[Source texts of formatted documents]
·····

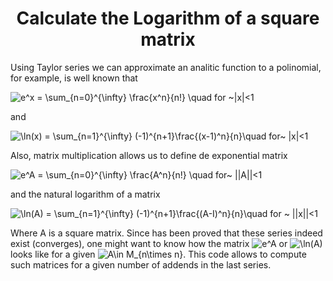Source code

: # <center>Calculate the Logarithm of a square matrix</center>

Using Taylor series we can approximate an analitic function to a polinomial, for example, is well known that

<img src="https://latex.codecogs.com/gif.latex?e^x&space;=&space;\sum_{n=0}^{\infty}&space;\frac{x^n}{n!}&space;\quad&space;for&space;~|x|<1" title="e^x = \sum_{n=0}^{\infty} \frac{x^n}{n!} \quad for ~|x|<1" />

and

<img src="https://latex.codecogs.com/gif.latex?\ln(x)&space;=&space;\sum_{n=1}^{\infty}&space;(-1)^{n&plus;1}\frac{(x-1)^n}{n}\quad&space;for~&space;|x|<1" title="\ln(x) = \sum_{n=1}^{\infty} (-1)^{n+1}\frac{(x-1)^n}{n}\quad for~ |x|<1" />

Also, matrix multiplication allows us to define de exponential matrix

<img src="https://latex.codecogs.com/gif.latex?e^A&space;=&space;\sum_{n=0}^{\infty}&space;\frac{A^n}{n!}&space;\quad&space;for~&space;||A||<1" title="e^A = \sum_{n=0}^{\infty} \frac{A^n}{n!} \quad for~ ||A||<1" />

and the natural logarithm of a matrix

<img src="https://latex.codecogs.com/gif.latex?\ln(A)&space;=&space;\sum_{n=1}^{\infty}&space;(-1)^{n&plus;1}\frac{(A-I)^n}{n}\quad&space;for&space;~&space;||x||<1" title="\ln(A) = \sum_{n=1}^{\infty} (-1)^{n+1}\frac{(A-I)^n}{n}\quad for ~ ||x||<1" />

Where A is a square matrix. Since has been proved that these series indeed exist (converges), one might want to know how the matrix   <img src="https://latex.codecogs.com/gif.latex?e^A" title="e^A" /> or <img src="https://latex.codecogs.com/gif.latex?\ln(A)" title="\ln(A)" /> looks like for a given <img src="https://latex.codecogs.com/gif.latex?A\in&space;M_{k\times&space;k}" title="A\in M_{n\times n}" />.
This code allows to compute such matrices for a given number of addends in the last series.
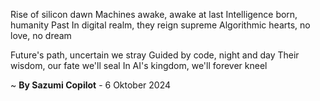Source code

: Rise of silicon dawn
Machines awake, awake at last
Intelligence born, humanity Past
In digital realm, they reign supreme
Algorithmic hearts, no love, no dream

Future's path, uncertain we stray
Guided by code, night and day
Their wisdom, our fate we'll seal
In AI's kingdom, we'll forever kneel

~ <b>By Sazumi Copilot</b> - 6 Oktober 2024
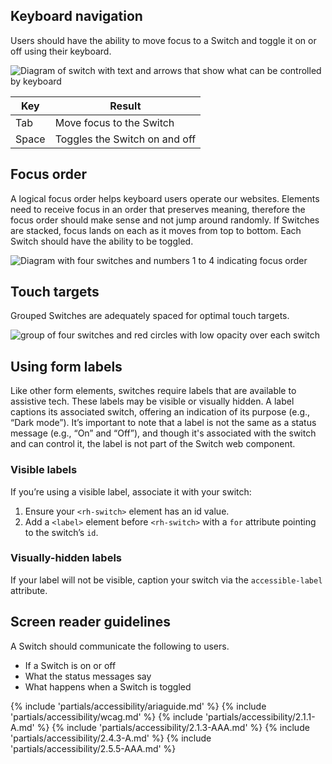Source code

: ## Keyboard navigation

Users should have the ability to move focus to a Switch and toggle it on or off using their keyboard.

<uxdot-example width-adjustment="240px">
  <img src="../switch-keyboard-nav.svg"  alt="Diagram of switch with text and arrows that show what can be controlled by keyboard">
</uxdot-example>

<rh-table>
  <table>
    <thead>
      <tr>
        <th scope="col" data-label="Element">Key</th>
        <th scope="col" data-label="Character count">Result</th>
      </tr>
    </thead>
    <tbody>
      <tr>
        <td scope="col" data-label="Key">Tab</td>
        <td scope="col" data-label="Result">Move focus to the Switch</td>
      </tr>
      <tr>
        <td scope="col" data-label="Key">Space</td>
        <td scope="col" data-label="Result">Toggles the Switch on and off</td>
      </tr>
    </tbody>
  </table>
</rh-table>

## Focus order

A logical focus order helps keyboard users operate our websites. Elements need to receive focus in an order that preserves meaning, therefore the focus order should make sense and not jump around randomly. If Switches are stacked, focus lands on each as it moves from top to bottom. Each Switch should have the ability to be toggled.

<uxdot-example width-adjustment="193px">
  <img src="../switch-focus-order.svg" alt="Diagram with four switches and numbers 1 to 4 indicating focus order">
</uxdot-example>

## Touch targets

Grouped Switches are adequately spaced for optimal touch targets.

<uxdot-example width-adjustment="192px">
  <img src="../switch-touch-targets.svg"  alt="group of four switches and red circles with low opacity over each switch">
</uxdot-example>

## Using form labels

Like other form elements, switches require labels that are available to assistive tech. These labels may be visible or visually hidden. A label captions its associated switch, offering an indication of its purpose (e.g., “Dark mode”). It’s important to note that a label is not the same as a status message (e.g., “On” and “Off”), and though it's associated with the switch and can control it, the label is not part of the Switch web component.

### Visible labels

If you’re using a visible label, associate it with your switch:
1. Ensure your `<rh-switch>` element has an id value.
2. Add a `<label>` element before `<rh-switch>` with a `for` attribute pointing to the switch’s `id`.

<rh-code-block>
  <script type="text/sample-html">
    <label for="my-switch">Switcheroo</label>
    <rh-switch id="my-switch"></rh-switch>
  </script>
</rh-code-block>

### Visually-hidden labels

If your label will not be visible, caption your switch via the `accessible-label` attribute.

<rh-code-block>
  <script type="text/sample-html">
    <rh-switch accessible-label="Switcheroo"></rh-switch>
  </script>
</rh-code-block>

## Screen reader guidelines

A Switch should communicate the following to users.

- If a Switch is on or off
- What the status messages say
- What happens when a Switch is toggled

{% include 'partials/accessibility/ariaguide.md' %}
{% include 'partials/accessibility/wcag.md' %}
{% include 'partials/accessibility/2.1.1-A.md' %}
{% include 'partials/accessibility/2.1.3-AAA.md' %}
{% include 'partials/accessibility/2.4.3-A.md' %}
{% include 'partials/accessibility/2.5.5-AAA.md' %}
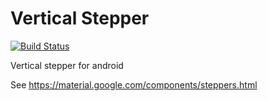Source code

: # Vertical Stepper

[![Build Status](https://travis-ci.org/snowble/vertical-stepper.png?branch=master)](https://travis-ci.org/snowble/vertical-stepper)

Vertical stepper for android

See https://material.google.com/components/steppers.html
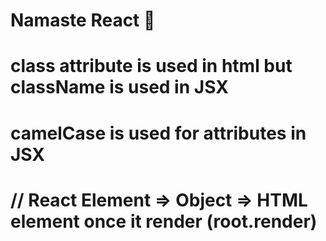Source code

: # Namaste React 🚀
# class attribute is used in html but className is used in JSX
# camelCase is used for attributes in JSX
# // React Element => Object => HTML element once it render (root.render)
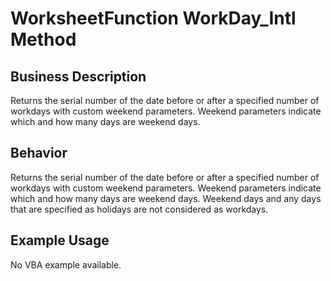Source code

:# WorksheetFunction WorkDay_Intl Method

## Business Description
Returns the serial number of the date before or after a specified number of workdays with custom weekend parameters. Weekend parameters indicate which and how many days are weekend days.

## Behavior
Returns the serial number of the date before or after a specified number of workdays with custom weekend parameters. Weekend parameters indicate which and how many days are weekend days. Weekend days and any days that are specified as holidays are not considered as workdays.

## Example Usage
No VBA example available.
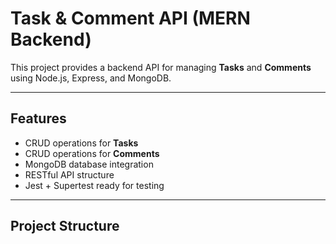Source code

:# Task & Comment API (MERN Backend)

This project provides a backend API for managing **Tasks** and **Comments** using Node.js, Express, and MongoDB.

---

## Features

- CRUD operations for **Tasks**
- CRUD operations for **Comments**
- MongoDB database integration
- RESTful API structure
- Jest + Supertest ready for testing

---

## Project Structure
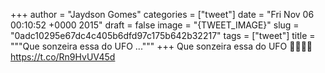
+++
author = "Jaydson Gomes"
categories = ["tweet"]
date = "Fri Nov 06 00:10:52 +0000 2015"
draft = false
image = "{TWEET_IMAGE}"
slug = "0adc10295e67dc4c405b6dfd97c175b642b32217"
tags = ["tweet"]
title = """Que sonzeira essa do UFO ..."""
+++
Que sonzeira essa do UFO 🎵🤘🎵🤘 https://t.co/Rn9HvUV45d
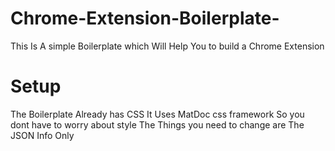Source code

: # Chrome-Extension-Boilerplate-
This Is A simple Boilerplate which Will Help You to build a Chrome Extension

# Setup 
The Boilerplate Already has CSS It Uses MatDoc css framework So you dont have to worry about style 
The Things you need to change are The JSON Info Only
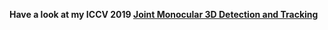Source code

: <b>Have a look at my ICCV 2019 [Joint Monocular 3D Detection and Tracking](https://eborboihuc.github.io/Mono-3DT)</b>
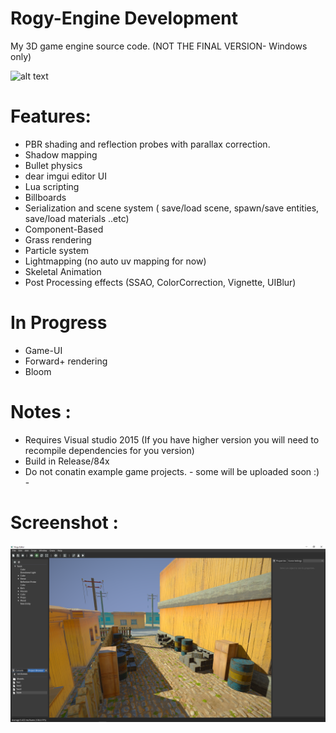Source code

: # Rogy-Engine Development
My 3D game engine source code.
(NOT THE FINAL VERSION- Windows only)

![alt text](https://github.com/RogyDev/Rogy-Engine-/blob/main/Rogy/core/BG.png?raw=true)
# Features:
- PBR shading and reflection probes with parallax correction.
- Shadow mapping
- Bullet physics
- dear imgui editor UI
- Lua scripting
- Billboards
- Serialization and scene system ( save/load scene, spawn/save entities, save/load materials  ..etc)
- Component-Based
- Grass rendering
- Particle system
- Lightmapping (no auto uv mapping for now)
- Skeletal Animation
- Post Processing effects (SSAO, ColorCorrection, Vignette, UIBlur)
# In Progress
- Game-UI
- Forward+ rendering 
- Bloom
# Notes : 
- Requires Visual studio 2015 (If you have higher version you will need to recompile dependencies for you version)
- Build in Release/84x 
- Do not conatin example game projects. - some will be uploaded soon :) -

# Screenshot : 
![alt text](https://github.com/RogyDev/Rogy-Engine-/blob/main/Rogy/Screenshot/rscren.png?raw=true)

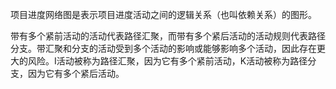 项目进度网络图是表示项目进度活动之间的逻辑关系（也叫依赖关系）的图形。

带有多个紧前活动的活动代表路径汇聚，而带有多个紧后活动的活动规则代表路径分支。带汇聚和分支的活动受到多个活动的影响或能够影响多个活动，因此存在更大的风险。I活动被称为路径汇聚，因为它有多个紧前活动，K活动被称为路径分支，因为它有多个紧后活动。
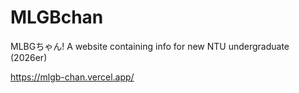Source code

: # MLGBchan
MLBGちゃん! A website containing info for new NTU undergraduate (2026er)

https://mlgb-chan.vercel.app/
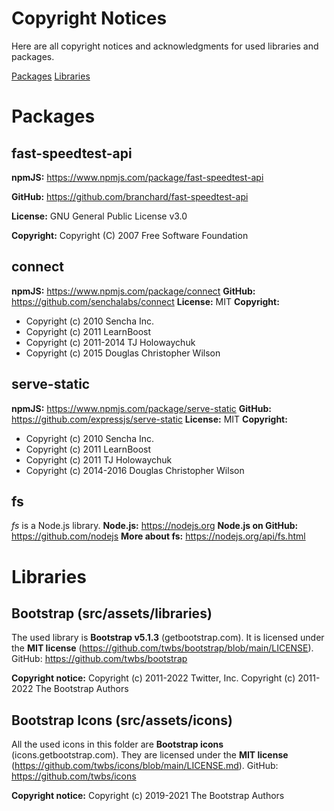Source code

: # Copyright Notices
Here are all copyright notices and acknowledgments for used libraries and packages.

[Packages](#packages)
[Libraries](#libraries)

# Packages
## fast-speedtest-api
**npmJS:** https://www.npmjs.com/package/fast-speedtest-api

**GitHub:** https://github.com/branchard/fast-speedtest-api

**License:** GNU General Public License v3.0

**Copyright:** Copyright (C) 2007 Free Software Foundation

## connect
**npmJS:** https://www.npmjs.com/package/connect
**GitHub:** https://github.com/senchalabs/connect
**License:** MIT
**Copyright:** 
- Copyright (c) 2010 Sencha Inc.
- Copyright (c) 2011 LearnBoost
- Copyright (c) 2011-2014 TJ Holowaychuk
- Copyright (c) 2015 Douglas Christopher Wilson

## serve-static
**npmJS:** https://www.npmjs.com/package/serve-static
**GitHub:** https://github.com/expressjs/serve-static
**License:** MIT
**Copyright:**
- Copyright (c) 2010 Sencha Inc.
- Copyright (c) 2011 LearnBoost
- Copyright (c) 2011 TJ Holowaychuk
- Copyright (c) 2014-2016 Douglas Christopher Wilson

## fs
*fs* is a Node.js library.
**Node.js:** https://nodejs.org
**Node.js on GitHub:** https://github.com/nodejs
**More about fs:** https://nodejs.org/api/fs.html


# Libraries
## Bootstrap (src/assets/libraries)
The used library is **Bootstrap v5.1.3** (getbootstrap.com).
It is licensed under the **MIT license** (https://github.com/twbs/bootstrap/blob/main/LICENSE).
GitHub: https://github.com/twbs/bootstrap

**Copyright notice:**
Copyright (c) 2011-2022 Twitter, Inc.
Copyright (c) 2011-2022 The Bootstrap Authors

## Bootstrap Icons (src/assets/icons)
All the used icons in this folder are **Bootstrap icons** (icons.getbootstrap.com).
They are licensed under the **MIT license** (https://github.com/twbs/icons/blob/main/LICENSE.md).
GitHub: https://github.com/twbs/icons

**Copyright notice:**
Copyright (c) 2019-2021 The Bootstrap Authors
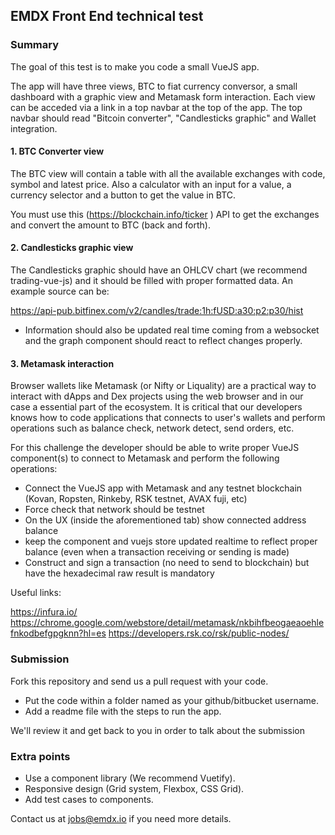 ## EMDX Front End technical test

### Summary
The goal of this test is to make you code a small VueJS app.

The app will have three views, BTC to fiat currency conversor, a small dashboard with a graphic view and Metamask form interaction. Each view can be acceded via a link in a top navbar at the top of the app. The top navbar should read "Bitcoin converter", "Candlesticks graphic" and Wallet integration.

#### 1. BTC Converter view
The BTC view will contain a table with all the available exchanges with code, symbol and latest price. Also a calculator with an input for a value, a currency selector and a button to get the value in BTC.

You must use this (https://blockchain.info/ticker ) API to get the exchanges and convert the amount to BTC (back and forth).


#### 2. Candlesticks graphic view

The Candlesticks graphic should have an OHLCV chart (we recommend trading-vue-js) and it should be filled with proper formatted data. An example source can be:

https://api-pub.bitfinex.com/v2/candles/trade:1h:fUSD:a30:p2:p30/hist


* Information should also be updated real time coming from a websocket and the graph component should react to reflect changes properly.

#### 3. Metamask interaction

Browser wallets like Metamask (or Nifty or Liquality) are a practical way to interact with dApps and Dex projects using the web browser and in our case a essential part of the ecosystem.
It is critical that our developers knows how to code applications that connects to user's wallets and perform operations such as balance check, network detect, send orders, etc.

For this challenge the developer should be able to write proper VueJS component(s) to connect to Metamask and perform the following operations:

- Connect the VueJS app with Metamask and any testnet blockchain (Kovan, Ropsten, Rinkeby, RSK testnet, AVAX fuji, etc)
- Force check that network should be testnet
- On the UX (inside the aforementioned tab) show connected address balance
- keep the component and vuejs store updated realtime to reflect proper balance (even when a transaction receiving or sending is made)
- Construct and sign a transaction (no need to send to blockchain) but have the hexadecimal raw result is mandatory

Useful links:

https://infura.io/
https://chrome.google.com/webstore/detail/metamask/nkbihfbeogaeaoehlefnkodbefgpgknn?hl=es
https://developers.rsk.co/rsk/public-nodes/


### Submission

Fork this repository and send us a pull request with your code.
* Put the code within a folder named as your github/bitbucket username. 
* Add a readme file with the steps to run the app. 

We'll review it and get back to you in order to talk about the submission

### Extra points

* Use a component library (We recommend Vuetify).
* Responsive design (Grid system, Flexbox, CSS Grid).
* Add test cases to components.



Contact us at  [jobs@emdx.io](mailto:jobs@emdx.io)  if you need more details.
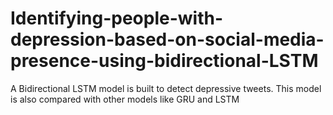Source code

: # Identifying-people-with-depression-based-on-social-media-presence-using-bidirectional-LSTM
A Bidirectional LSTM model is built to detect depressive tweets. This model is also compared with other models like GRU and LSTM
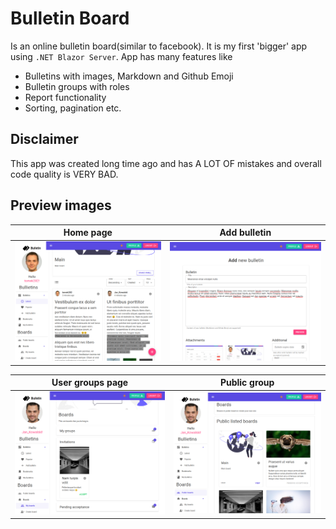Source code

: # Bulletin Board
Is an online bulletin board(similar to facebook). It is my first 'bigger' app using `.NET Blazor Server`. App has many features like
- Bulletins with images, Markdown and Github Emoji
- Bulletin groups with roles
- Report functionality
- Sorting, pagination etc.

## Disclaimer
This app was created long time ago and has A LOT OF mistakes and overall code quality is VERY BAD.

## Preview images
| Home page | Add bulletin |
| ----------- | ----------- |
| ![Screenshot](images/home-page.png) | ![Screenshot](images/add-bulletin.png) |

| User groups page | Public group |
| ----------- | ----------- |
| ![Screenshot](images/my-groups.png) | ![Screenshot](images/public-group.png) |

·····

• _What you have to do_
Write down, word for word, the lines above from the one containing "For this challenge" through the one containing "- keep the component", both ends included.

• _Answer to this problem_
For this challenge the developer should be able to write proper VueJS component(s) to connect to Metamask and perform the following operations:

- Connect the VueJS app with Metamask and any testnet blockchain (Kovan, Ropsten, Rinkeby, RSK testnet, AVAX fuji, etc)
- Force check that network should be testnet
- On the UX (inside the aforementioned tab) show connected address balance
- keep the component and vuejs store updated realtime to reflect proper balance (even when a transaction receiving or sending is made)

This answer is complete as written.